Give back exactly the lines of the entries below from the line with "inside this value." to the line with "we want to compute", inclusive, and only those.

*****

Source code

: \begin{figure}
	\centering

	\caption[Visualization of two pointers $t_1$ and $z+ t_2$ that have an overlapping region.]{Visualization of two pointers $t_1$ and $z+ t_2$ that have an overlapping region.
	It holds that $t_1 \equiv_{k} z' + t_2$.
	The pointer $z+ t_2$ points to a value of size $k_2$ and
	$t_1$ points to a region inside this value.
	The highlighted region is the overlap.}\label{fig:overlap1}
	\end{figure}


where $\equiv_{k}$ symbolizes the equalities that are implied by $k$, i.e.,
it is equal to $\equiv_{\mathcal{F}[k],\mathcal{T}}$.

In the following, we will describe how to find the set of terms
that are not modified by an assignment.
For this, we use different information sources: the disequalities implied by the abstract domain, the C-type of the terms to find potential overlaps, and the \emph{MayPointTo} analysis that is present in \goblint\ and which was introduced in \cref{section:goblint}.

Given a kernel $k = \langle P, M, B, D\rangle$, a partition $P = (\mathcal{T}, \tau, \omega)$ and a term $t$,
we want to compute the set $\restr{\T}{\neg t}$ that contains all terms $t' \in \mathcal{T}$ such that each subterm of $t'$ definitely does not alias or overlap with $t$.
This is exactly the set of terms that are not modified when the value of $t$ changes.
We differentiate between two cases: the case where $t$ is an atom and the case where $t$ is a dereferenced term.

*****

WRITTEN SOLUTION:
	$t_1$ points to a region inside this value.
	The highlighted region is the overlap.}\label{fig:overlap1}
	\end{figure}


where $\equiv_{k}$ symbolizes the equalities that are implied by $k$, i.e.,
it is equal to $\equiv_{\mathcal{F}[k],\mathcal{T}}$.

In the following, we will describe how to find the set of terms
that are not modified by an assignment.
For this, we use different information sources: the disequalities implied by the abstract domain, the C-type of the terms to find potential overlaps, and the \emph{MayPointTo} analysis that is present in \goblint\ and which was introduced in \cref{section:goblint}.

Given a kernel $k = \langle P, M, B, D\rangle$, a partition $P = (\mathcal{T}, \tau, \omega)$ and a term $t$,
we want to compute the set $\restr{\T}{\neg t}$ that contains all terms $t' \in \mathcal{T}$ such that each subterm of $t'$ definitely does not alias or overlap with $t$.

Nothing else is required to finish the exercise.